- [Dataset content]:
Content starts

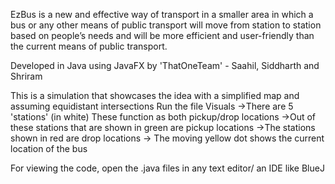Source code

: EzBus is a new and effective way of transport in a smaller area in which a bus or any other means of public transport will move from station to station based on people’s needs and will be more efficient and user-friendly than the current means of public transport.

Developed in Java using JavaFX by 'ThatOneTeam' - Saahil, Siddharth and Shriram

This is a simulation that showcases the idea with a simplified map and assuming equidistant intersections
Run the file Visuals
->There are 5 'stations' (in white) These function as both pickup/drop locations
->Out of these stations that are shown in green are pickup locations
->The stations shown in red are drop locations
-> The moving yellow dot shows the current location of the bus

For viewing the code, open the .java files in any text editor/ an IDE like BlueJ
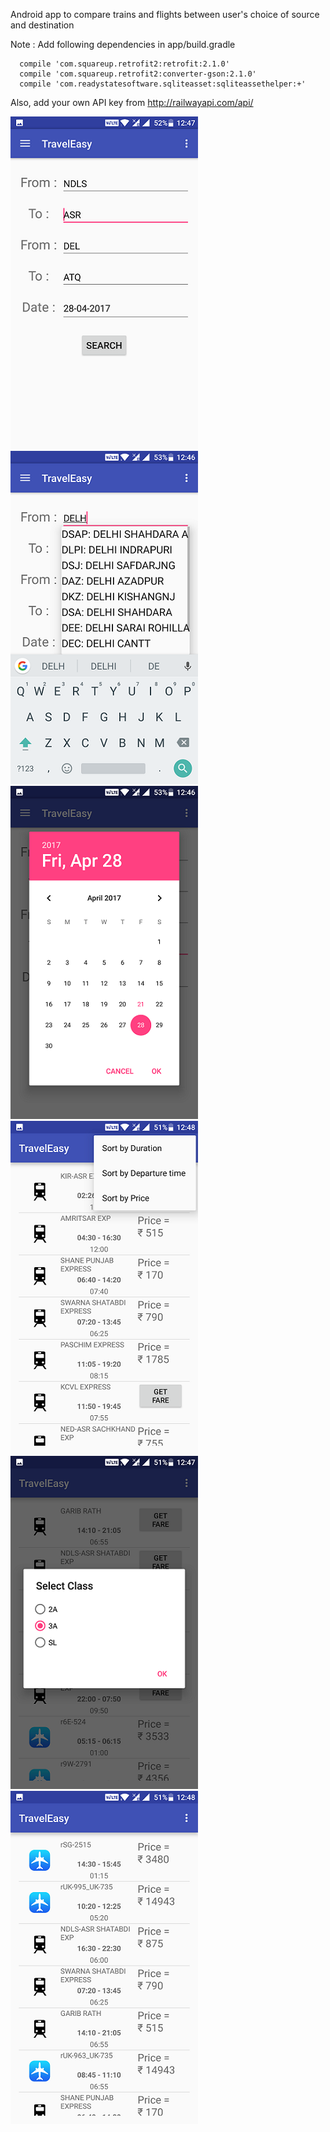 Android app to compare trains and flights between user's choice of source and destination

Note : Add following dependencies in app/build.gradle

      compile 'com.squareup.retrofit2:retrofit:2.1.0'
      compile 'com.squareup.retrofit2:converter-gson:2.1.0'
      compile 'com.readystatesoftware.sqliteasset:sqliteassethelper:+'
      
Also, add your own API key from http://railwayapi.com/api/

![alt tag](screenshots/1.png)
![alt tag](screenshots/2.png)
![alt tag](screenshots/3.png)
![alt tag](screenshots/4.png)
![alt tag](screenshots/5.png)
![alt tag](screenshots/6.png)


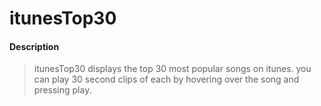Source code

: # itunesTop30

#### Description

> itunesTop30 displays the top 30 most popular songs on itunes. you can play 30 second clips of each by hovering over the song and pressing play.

Content ends

- [What to produce]: Whenever the string "from" shows up in a line above, copy that line.

- [Task answer]:
: EzBus is a new and effective way of transport in a smaller area in which a bus or any other means of public transport will move from station to station based on people’s needs and will be more efficient and user-friendly than the current means of public transport.
Also, add your own API key from http://railwayapi.com/api/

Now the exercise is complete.